Student Research: Michael Paulsen
MS, , 2007
Faculty Advisor: Christopher D. Simpson
Measurement of Diesel Exhaust Biomarkers of Exposure by HPLC/MS/MS and GC/MS
Diesel exhaust (DE) contains numerous known and suspected carcinogenic and mutagenic components, including polycyclic aromatic hydrocarbons (PAHs) and nitro-PAHs. As a mixture, DE has been classified by the US Environmental Protection Agency (EPA) and the International Agency for Research on Cancer (IARC) as a probably human carcinogen. Epidemiological studies report associations between DE and lung cancer, asthma, and other diseases. However, a major limiting factor in studying disease causality is the lack of sensitive and specific chemical markers of DE, both atmospheric markers and exposure biomarkers. Effective markers of DE would provide researchers with tools to study health effects resulting from exposure to DE and to evaluate changes to exposures resulting from environmental protection efforts or workplace exposure control mechanisms.

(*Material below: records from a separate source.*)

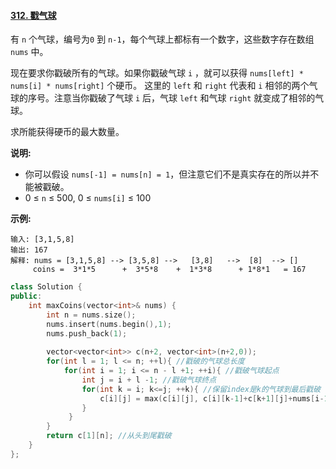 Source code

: #### [312. 戳气球](https://leetcode-cn.com/problems/burst-balloons/)

有 `n` 个气球，编号为`0` 到 `n-1`，每个气球上都标有一个数字，这些数字存在数组 `nums` 中。

现在要求你戳破所有的气球。如果你戳破气球 `i` ，就可以获得 `nums[left] * nums[i] * nums[right]` 个硬币。 这里的 `left` 和 `right` 代表和 `i` 相邻的两个气球的序号。注意当你戳破了气球 `i` 后，气球 `left` 和气球 `right` 就变成了相邻的气球。

求所能获得硬币的最大数量。

**说明:**

- 你可以假设 `nums[-1] = nums[n] = 1`，但注意它们不是真实存在的所以并不能被戳破。
- 0 ≤ `n` ≤ 500, 0 ≤ `nums[i]` ≤ 100

**示例:**

```
输入: [3,1,5,8]
输出: 167 
解释: nums = [3,1,5,8] --> [3,5,8] -->   [3,8]   -->  [8]  --> []
     coins =  3*1*5      +  3*5*8    +  1*3*8      + 1*8*1   = 167
```

```cpp
class Solution {
public:
    int maxCoins(vector<int>& nums) {
        int n = nums.size();
        nums.insert(nums.begin(),1);
        nums.push_back(1);
        
        vector<vector<int>> c(n+2, vector<int>(n+2,0));
        for(int l = 1; l <= n; ++l){ //戳破的气球总长度
            for(int i = 1; i <= n - l +1; ++i){ //戳破气球起点
                int j = i + l -1; //戳破气球终点
                for(int k = i; k<=j; ++k){ //保留index是k的气球到最后戳破
                    c[i][j] = max(c[i][j], c[i][k-1]+c[k+1][j]+nums[i-1]*nums[k]*nums[j+1]); //c[i][k-1]是k前面气球戳破分数，c[k+1][j]是k后面气球戳破分数
                }
             }
        }
        return c[1][n]; //从头到尾戳破
    }
};

```

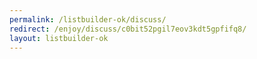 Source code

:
 ```yaml
---
permalink: /listbuilder-ok/discuss/
redirect: /enjoy/discuss/c0bit52pgil7eov3kdt5gpfifq8/
layout: listbuilder-ok
---
```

1-Nitropyrene (!-NP) has been proposed as an atmospheric marker of DE because it is formed almost exclusively in diesel engines and because 1-NP is the most abundant nitro-arene compound in diesel exhaust particulate matter (DPM). Metabolites of 1-NP have been proposed as DE biomarkers of exposure in humans and have been reported in one article to date.
The present study developed two highly sensitive and selective assays for assessing human exposures to DE by measuring urinary metabolites of 1-NP using LC/MS/MS and GC/MS. Sample preparation involved enzymatic deconjugation and solid phase extraction using blue rayon followed by extract cleanup using alumina. Samples analyzed by GC/MS were further treated with zinc for nitro-reduction and with heptafluorobutyrylimidazole (HFBI) for derivatization. isotopically-labeled internal standards of each analyte were added to urine to correct for losses during sample preparation.
Method performance was evaluated with human urine spiked at levels representing occupational exposures or high environmental exposures. LC/MS/MS results were superior to those from the GC/MS assay. Average internal standard-corrected recovery of NP metabolites were approximately 86% for both low and high spiked urine samples when measured by LC/MS/MS. Precision was 21% and 7% CV for the low and high spike samples, respectively. Based on method performance and ease of sample preparation, LC/MS/MS is the preferred instrument for analysis of NP metabolites in human urine.